#### [What is expected]
Lines with "运行环境为Caffe根目录": pull these out of the listing below.

#### [Data to use]

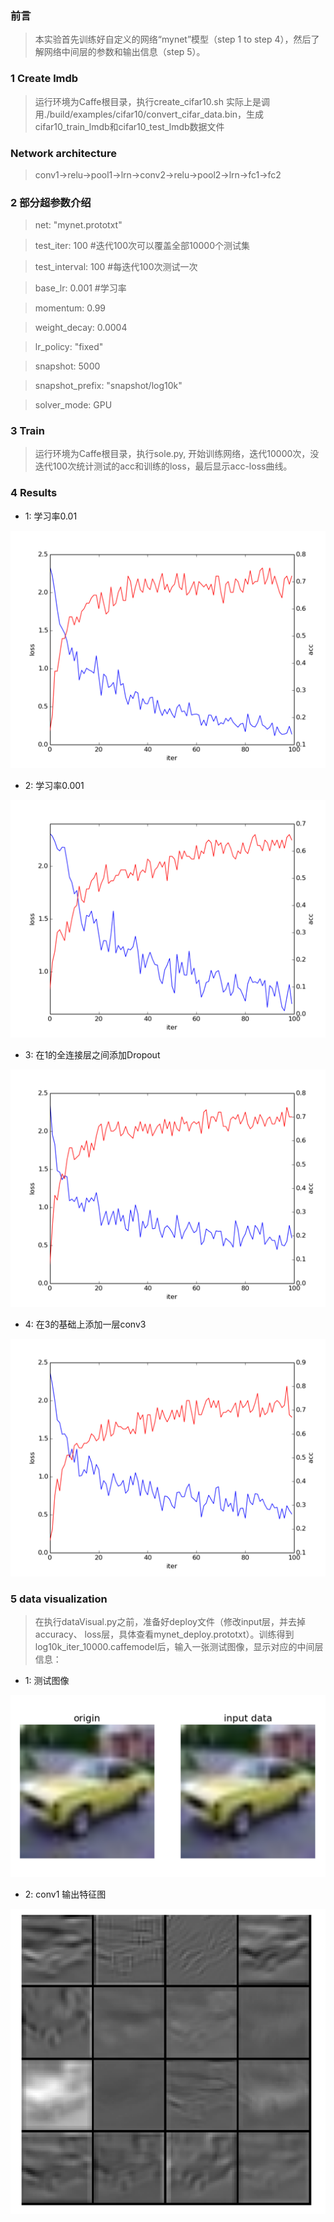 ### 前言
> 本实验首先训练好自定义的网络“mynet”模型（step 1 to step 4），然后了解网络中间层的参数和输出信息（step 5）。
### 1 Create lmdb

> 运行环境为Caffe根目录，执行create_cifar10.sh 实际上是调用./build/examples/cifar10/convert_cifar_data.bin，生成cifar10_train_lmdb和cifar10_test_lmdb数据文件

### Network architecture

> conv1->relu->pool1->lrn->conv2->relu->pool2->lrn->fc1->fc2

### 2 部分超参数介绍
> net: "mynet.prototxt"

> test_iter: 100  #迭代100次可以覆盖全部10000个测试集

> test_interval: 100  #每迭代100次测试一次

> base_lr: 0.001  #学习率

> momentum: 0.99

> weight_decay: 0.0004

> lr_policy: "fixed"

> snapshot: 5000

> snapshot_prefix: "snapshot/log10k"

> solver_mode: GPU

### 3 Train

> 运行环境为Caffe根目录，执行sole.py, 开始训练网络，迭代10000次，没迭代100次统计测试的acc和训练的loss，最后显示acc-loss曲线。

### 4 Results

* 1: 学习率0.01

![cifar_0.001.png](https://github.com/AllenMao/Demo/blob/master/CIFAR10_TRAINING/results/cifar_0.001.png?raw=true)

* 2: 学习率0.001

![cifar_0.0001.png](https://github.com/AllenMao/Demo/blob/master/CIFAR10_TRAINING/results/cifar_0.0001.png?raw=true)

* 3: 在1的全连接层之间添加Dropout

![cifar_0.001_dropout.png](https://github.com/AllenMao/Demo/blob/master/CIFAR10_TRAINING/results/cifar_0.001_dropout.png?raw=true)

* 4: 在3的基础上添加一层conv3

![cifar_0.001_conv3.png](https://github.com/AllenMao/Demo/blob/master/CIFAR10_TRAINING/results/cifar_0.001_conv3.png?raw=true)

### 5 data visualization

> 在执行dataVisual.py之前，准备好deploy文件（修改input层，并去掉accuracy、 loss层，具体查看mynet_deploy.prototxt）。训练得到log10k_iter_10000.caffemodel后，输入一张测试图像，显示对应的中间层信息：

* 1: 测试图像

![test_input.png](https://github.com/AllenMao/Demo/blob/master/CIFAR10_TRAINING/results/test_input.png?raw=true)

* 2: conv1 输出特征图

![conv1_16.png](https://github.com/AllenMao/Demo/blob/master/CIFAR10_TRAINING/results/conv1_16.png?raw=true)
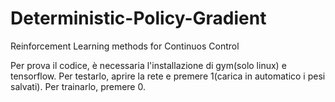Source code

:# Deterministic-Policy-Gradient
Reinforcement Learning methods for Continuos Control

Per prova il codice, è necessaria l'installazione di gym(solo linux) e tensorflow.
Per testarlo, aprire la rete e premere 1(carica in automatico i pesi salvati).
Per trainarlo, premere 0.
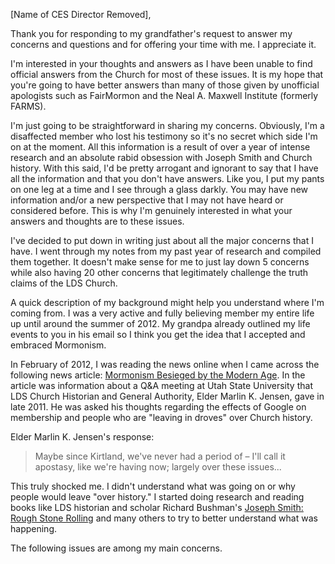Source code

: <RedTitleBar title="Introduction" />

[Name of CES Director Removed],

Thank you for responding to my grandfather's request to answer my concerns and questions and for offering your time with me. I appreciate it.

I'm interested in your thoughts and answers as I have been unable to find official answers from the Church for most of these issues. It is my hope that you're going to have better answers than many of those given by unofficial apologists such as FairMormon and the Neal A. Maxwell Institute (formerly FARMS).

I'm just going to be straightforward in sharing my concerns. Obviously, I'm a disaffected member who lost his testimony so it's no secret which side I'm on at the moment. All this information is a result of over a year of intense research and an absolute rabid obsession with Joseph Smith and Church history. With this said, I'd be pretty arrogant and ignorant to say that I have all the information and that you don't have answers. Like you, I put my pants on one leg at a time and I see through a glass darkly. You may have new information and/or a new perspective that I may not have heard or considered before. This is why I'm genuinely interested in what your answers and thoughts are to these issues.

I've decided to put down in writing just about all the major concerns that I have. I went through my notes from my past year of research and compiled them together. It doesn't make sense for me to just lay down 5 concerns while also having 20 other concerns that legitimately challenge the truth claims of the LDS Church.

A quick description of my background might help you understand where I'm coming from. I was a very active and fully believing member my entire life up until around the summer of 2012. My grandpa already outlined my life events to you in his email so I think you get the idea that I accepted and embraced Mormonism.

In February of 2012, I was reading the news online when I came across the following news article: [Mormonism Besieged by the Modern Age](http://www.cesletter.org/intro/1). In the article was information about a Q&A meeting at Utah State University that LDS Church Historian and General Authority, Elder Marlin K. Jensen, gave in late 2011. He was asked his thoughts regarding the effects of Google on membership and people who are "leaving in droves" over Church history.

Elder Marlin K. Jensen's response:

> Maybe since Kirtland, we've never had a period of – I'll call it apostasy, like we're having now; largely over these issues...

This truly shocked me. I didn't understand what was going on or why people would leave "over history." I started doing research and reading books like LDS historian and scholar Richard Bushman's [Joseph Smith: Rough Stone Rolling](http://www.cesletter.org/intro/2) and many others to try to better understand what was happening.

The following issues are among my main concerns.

#### [Solution for this exercise]
> 运行环境为Caffe根目录，执行create_cifar10.sh 实际上是调用./build/examples/cifar10/convert_cifar_data.bin，生成cifar10_train_lmdb和cifar10_test_lmdb数据文件
> 运行环境为Caffe根目录，执行sole.py, 开始训练网络，迭代10000次，没迭代100次统计测试的acc和训练的loss，最后显示acc-loss曲线。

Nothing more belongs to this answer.